Huawei unveiled a series of products at its recent UK event, as it looks wider amid smartphone struggles
Huawei’s shift in strategy away from mobile was no more evident than at its most recent UK event at The Standard Hotel on June 2.
There, the company unveiled a series of IoT products including the Huawei Watch 3, Watch 3 Pro, FreeBuds 4, MateView and MateView GT.
The event adhered to strict COVID-19 government guidelines as journalists were shown the new products for the first time.
This is a stark contrast to the Chinese vendor’s last in-person drive-through event last October, at which it proudly showed off the flagship Mate 40 Pro, touting it as the best new flagship on the market. At its latest event, though, the lack of information on a new smartphone paints an unclear picture of its future in the mobile industry.

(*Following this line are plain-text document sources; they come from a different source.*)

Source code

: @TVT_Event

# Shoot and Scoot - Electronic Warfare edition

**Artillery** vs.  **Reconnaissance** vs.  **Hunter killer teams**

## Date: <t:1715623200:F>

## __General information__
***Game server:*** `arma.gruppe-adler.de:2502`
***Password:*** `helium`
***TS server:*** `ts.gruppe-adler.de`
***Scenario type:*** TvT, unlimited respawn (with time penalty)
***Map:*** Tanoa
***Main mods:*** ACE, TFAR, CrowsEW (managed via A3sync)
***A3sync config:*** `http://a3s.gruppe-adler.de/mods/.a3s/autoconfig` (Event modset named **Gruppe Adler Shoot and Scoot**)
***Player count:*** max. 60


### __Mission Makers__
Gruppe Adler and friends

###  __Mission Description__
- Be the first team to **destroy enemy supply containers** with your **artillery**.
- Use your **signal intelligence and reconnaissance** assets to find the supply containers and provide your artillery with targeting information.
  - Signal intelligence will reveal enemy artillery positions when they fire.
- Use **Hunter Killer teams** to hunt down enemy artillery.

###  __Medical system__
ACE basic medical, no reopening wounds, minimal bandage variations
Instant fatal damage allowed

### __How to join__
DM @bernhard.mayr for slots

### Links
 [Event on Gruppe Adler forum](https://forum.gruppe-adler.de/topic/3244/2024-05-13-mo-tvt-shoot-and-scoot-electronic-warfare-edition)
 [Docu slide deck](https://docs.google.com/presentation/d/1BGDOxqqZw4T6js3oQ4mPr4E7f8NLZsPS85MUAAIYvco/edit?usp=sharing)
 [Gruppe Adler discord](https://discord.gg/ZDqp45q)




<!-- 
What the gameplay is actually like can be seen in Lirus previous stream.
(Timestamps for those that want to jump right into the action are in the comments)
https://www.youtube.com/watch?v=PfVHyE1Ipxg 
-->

As well as being banned from using Google services on its new devices, Huawei’s dwindling fortunes in mobile come as a result of economic sanctions from the US, which have hampered the Chinese firm’s ability to design and manufacture smartphones.
Alongside this, in November 2020 the UK announced a ban on Huawei 5G equipment – set to begin this September.
Recent findings by Gartner have shown this has had a profound impact on Huawei’s worldwide smartphone sales.
The Chinese vendor was outpaced by its domestic rivals Xiaomi, Vivo and Oppo in worldwide smartphone shipments for the first quarter of 2021. This marks a significant change from two years ago, when Huawei was primed to challenge market leaders Samsung and Apple.
Despite this, Huawei did not launch a new smartphone at the event, with its next device – the P50 – not yet having a planned release date.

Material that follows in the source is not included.